### STORED DATA
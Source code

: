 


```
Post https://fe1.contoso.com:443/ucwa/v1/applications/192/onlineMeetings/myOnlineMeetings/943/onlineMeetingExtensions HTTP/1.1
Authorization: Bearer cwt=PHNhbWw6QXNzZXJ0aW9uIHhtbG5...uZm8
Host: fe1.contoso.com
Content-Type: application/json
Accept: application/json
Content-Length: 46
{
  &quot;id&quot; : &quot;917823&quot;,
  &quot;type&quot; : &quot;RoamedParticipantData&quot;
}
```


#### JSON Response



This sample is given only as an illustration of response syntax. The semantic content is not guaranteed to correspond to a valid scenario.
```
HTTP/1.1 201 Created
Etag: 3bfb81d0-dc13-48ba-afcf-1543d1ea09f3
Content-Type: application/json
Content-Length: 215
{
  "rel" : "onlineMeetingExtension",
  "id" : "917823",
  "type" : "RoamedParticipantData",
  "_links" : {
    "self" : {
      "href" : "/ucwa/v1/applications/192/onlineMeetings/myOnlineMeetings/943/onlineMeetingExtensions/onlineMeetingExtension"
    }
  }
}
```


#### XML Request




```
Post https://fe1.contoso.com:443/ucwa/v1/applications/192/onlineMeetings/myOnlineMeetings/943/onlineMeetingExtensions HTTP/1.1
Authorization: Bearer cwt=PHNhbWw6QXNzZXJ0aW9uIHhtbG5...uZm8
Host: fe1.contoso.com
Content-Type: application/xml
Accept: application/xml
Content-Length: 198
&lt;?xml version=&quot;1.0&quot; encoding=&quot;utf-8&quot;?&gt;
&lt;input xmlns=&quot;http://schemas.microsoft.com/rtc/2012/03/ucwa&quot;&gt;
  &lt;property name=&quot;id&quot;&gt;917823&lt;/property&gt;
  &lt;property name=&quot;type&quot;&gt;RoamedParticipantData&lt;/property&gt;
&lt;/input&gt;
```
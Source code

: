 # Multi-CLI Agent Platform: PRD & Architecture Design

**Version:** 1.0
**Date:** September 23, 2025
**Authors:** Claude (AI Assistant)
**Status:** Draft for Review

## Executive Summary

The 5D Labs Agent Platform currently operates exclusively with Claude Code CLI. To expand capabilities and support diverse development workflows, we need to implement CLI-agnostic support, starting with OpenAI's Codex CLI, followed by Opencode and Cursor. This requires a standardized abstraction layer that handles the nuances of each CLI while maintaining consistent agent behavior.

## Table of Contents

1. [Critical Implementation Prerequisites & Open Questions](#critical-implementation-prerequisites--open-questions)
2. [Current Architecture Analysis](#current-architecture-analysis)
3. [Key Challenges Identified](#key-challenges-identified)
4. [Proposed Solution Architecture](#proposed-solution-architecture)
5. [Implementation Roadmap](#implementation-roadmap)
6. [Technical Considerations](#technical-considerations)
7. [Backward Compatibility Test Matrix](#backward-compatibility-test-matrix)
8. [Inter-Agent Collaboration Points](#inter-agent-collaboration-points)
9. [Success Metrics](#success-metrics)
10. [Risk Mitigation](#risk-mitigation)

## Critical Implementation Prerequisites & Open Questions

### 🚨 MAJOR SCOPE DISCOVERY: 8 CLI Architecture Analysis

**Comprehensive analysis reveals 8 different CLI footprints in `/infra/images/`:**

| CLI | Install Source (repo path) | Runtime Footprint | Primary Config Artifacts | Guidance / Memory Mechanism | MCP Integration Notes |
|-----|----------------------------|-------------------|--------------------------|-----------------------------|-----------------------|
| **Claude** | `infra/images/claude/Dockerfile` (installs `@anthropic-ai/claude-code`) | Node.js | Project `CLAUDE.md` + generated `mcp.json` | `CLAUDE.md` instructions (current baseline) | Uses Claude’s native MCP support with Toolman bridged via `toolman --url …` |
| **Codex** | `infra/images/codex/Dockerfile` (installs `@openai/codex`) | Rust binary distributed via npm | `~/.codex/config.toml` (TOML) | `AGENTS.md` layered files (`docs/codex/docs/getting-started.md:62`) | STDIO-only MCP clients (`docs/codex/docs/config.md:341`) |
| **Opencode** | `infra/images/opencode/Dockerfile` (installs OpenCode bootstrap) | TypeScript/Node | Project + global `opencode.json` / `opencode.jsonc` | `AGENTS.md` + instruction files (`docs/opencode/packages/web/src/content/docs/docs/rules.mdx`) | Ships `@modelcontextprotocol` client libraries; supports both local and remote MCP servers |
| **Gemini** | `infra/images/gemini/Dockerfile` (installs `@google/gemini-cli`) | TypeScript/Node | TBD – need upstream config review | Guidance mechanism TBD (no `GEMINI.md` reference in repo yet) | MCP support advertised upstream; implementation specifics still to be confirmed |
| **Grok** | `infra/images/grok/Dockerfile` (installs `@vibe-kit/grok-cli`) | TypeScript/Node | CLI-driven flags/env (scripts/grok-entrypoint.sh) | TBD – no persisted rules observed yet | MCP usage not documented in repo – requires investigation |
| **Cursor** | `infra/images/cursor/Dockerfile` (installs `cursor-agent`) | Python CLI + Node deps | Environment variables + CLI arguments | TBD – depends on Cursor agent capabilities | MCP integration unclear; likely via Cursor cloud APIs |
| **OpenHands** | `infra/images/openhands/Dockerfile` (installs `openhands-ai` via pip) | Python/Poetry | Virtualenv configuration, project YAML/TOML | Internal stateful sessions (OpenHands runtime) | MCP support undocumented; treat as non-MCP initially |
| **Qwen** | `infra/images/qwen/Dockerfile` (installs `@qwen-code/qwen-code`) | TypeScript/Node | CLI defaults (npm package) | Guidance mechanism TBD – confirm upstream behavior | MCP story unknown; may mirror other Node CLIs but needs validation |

### WHAT IS BEING ASKED
Return only the lines between the one holding "## Executive Summary" and the one holding "5. [Implementation Roadmap](#implementation-roadmap)", inclusive, exactly as they appear above.

### SOLUTION TO THE EXERCISE
## Executive Summary

The 5D Labs Agent Platform currently operates exclusively with Claude Code CLI. To expand capabilities and support diverse development workflows, we need to implement CLI-agnostic support, starting with OpenAI's Codex CLI, followed by Opencode and Cursor. This requires a standardized abstraction layer that handles the nuances of each CLI while maintaining consistent agent behavior.

## Table of Contents

1. [Critical Implementation Prerequisites & Open Questions](#critical-implementation-prerequisites--open-questions)
2. [Current Architecture Analysis](#current-architecture-analysis)
3. [Key Challenges Identified](#key-challenges-identified)
4. [Proposed Solution Architecture](#proposed-solution-architecture)
5. [Implementation Roadmap](#implementation-roadmap)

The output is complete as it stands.